Cook hinted at additional sources of growth in terms of both geographical areas and product categories. He said India is an attractive new market for iPhones, similar to China several years ago.
“There’s obviously huge opportunities there for us and we have extremely low share in that market overall and so we’re putting a lot of energy there,” Cook said on Tuesday’s call with analysts.
Still, he rejected the idea that the smartphone market has become saturated.
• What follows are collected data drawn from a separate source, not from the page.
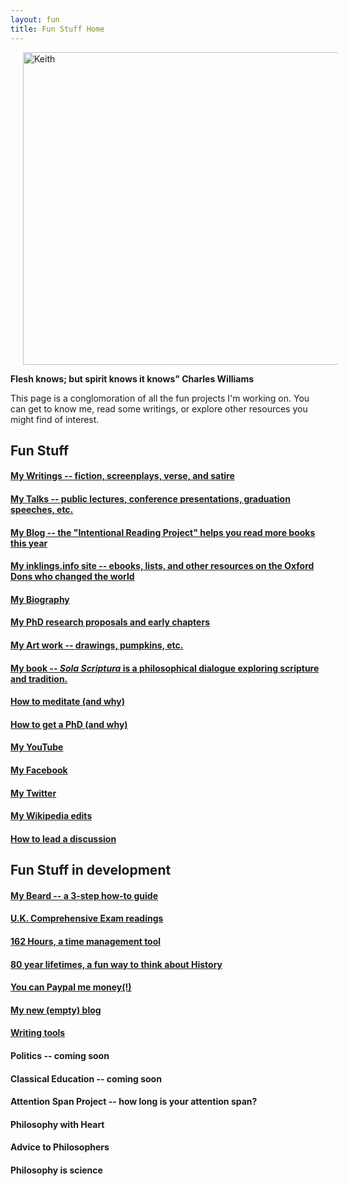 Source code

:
```yaml
---
layout: fun
title: Fun Stuff Home
---
```


<img src="http://lorempixel.com/image_output/nature-q-c-1000-500-4.jpg" alt="Keith" align="center" hspace="20" height="500" width="1000">


**Flesh knows; but spirit knows it knows" Charles Williams**

This page is a conglomoration of all the fun projects I'm working on. You can get to know me, read some writings, or explore other resources you might find of interest. 

## Fun Stuff ##

#### [My Writings -- fiction, screenplays, verse, and satire](/fun/writings) 

#### [My Talks -- public lectures, conference presentations, graduation speeches, etc. ](/fun/speaking)

#### [My Blog -- the "Intentional Reading Project" helps you read more books this year](http://www.readingintentionally.com) ####

#### [My inklings.info site -- ebooks, lists, and other resources on the Oxford Dons who changed the world](/fun/inklings) ####

#### [My Biography](/fun/bio) ####

#### [My PhD research proposals and early chapters](/fun/phd)

#### [My Art work -- drawings, pumpkins, etc.](/fun/art)

#### [My book -- *Sola Scriptura* is a philosophical dialogue exploring scripture and tradition.](http://www.amazon.com/Sola-Scriptura-Dialogue-Keith-Buhler-ebook/dp/B009N27L12/ref=sr_1_9?ie=UTF8&qid=1401301911&sr=8-9&keywords=sola+scriptura)

#### [How to meditate (and why)](/fun/meditation) ####

#### [How to get a PhD (and why)](/fun/phd-how-to)  ####

#### [My YouTube](https://www.youtube.com/channel/UCDxfeT2v6-kFM12T7zD-K9Q)

#### [My Facebook](http://www.facebook.com/kedbuhler/)

#### [My Twitter](https://twitter.com/Keith_Buhler) 

#### [My Wikipedia edits](http://en.wikipedia.org/wiki/User:CircularReason)

#### [How to lead a discussion](http://www.wikihow.com/Lead-a-Discussion) ####

## Fun Stuff in development ##


#### [My Beard -- a 3-step how-to guide](/fun/beard) ####

#### [U.K. Comprehensive Exam readings](/fun/uk-comps)

#### [162 Hours, a time management tool](http://keithbuhler.com/goals/)
 
#### [80 year lifetimes, a fun way to think about History](https://docs.google.com/spreadsheets/d/1ZitnTtYNZLmUsKcQ0vu_cdzm_Plj5nupiyDrJEn4VV0/edit#gid=0) ####

#### [You can Paypal me money(!)](https://www.paypal.me/keithbuhler) ####

#### [My new (empty) blog](http://keithbuhler.github.io./blog) ####

#### [Writing tools](/fun/writing-tools)

#### Politics -- coming soon ####

#### Classical Education -- coming soon ####

#### Attention Span Project -- how long is your attention span?

#### Philosophy with Heart

#### Advice to Philosophers

#### Philosophy is science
There were still a half a billion feature phones sold in the world last year, he noted. “Over time, every phone sold will be a smartphone and so it seems to us that with that many feature phones being sold, that’s a pretty big opportunity,” the CEO told analysts.
Cook also discussed additional opportunities in health care. “It’s an area of great interest where we think we can make a big difference,” he said on the call. Apple has continued to add new health tracking features to the Apple Watch and ships its iPhones with an app to manage health data and records. Bloomberg
What’s good for Apple isn’t always best for iPhone suppliers
Apple Inc. turned in a strong quarter with revenue, profit and forecasts all coming in ahead of analysts’ estimates. But that isn’t necessarily good for the hundreds of iPhone suppliers around the world, contrary to the market’s initial bounce.
Apple’s better-than-expected results stemmed in part from the sale of ancillary goodies from games to cloud storage. None of those benefit hardware partners such as Taiwan Semiconductor Manufacturing Co. and Hon Hai Precision Industry Co., whose fortunes are more closely tied to iPhone unit sales – which rose just 2.9 percent in the March quarter despite a 10th-anniversary device that was supposed to drive a super-cycle of demand.
Even a slight slowdown in iPhone sales can mean a huge hit to those suppliers. It’s the price of participating in Apple’s production chain: companies build expensive factories in advance of gadget cycles so even modest misses hammer profits.
Take Taiwan’s Pegatron Corp., which assembles the iPhone 8 and ramped up capacity in anticipation of a surge in business last year. A subsequent shortfall in demand led to lower utilization rates across its factories and operating margins almost halved to 1.61 percent last year. Both Pegatron and Hon Hai – Apple’s principal assemblers – reported net income falls in 2017 even as their biggest customer racked up record profits.
“Apple is benefiting from increased average selling price. Yet volume, which is key to suppliers’ financials, is only growing a little,” said Arthur Liao, an analyst at Taipei-based Fubon Securities.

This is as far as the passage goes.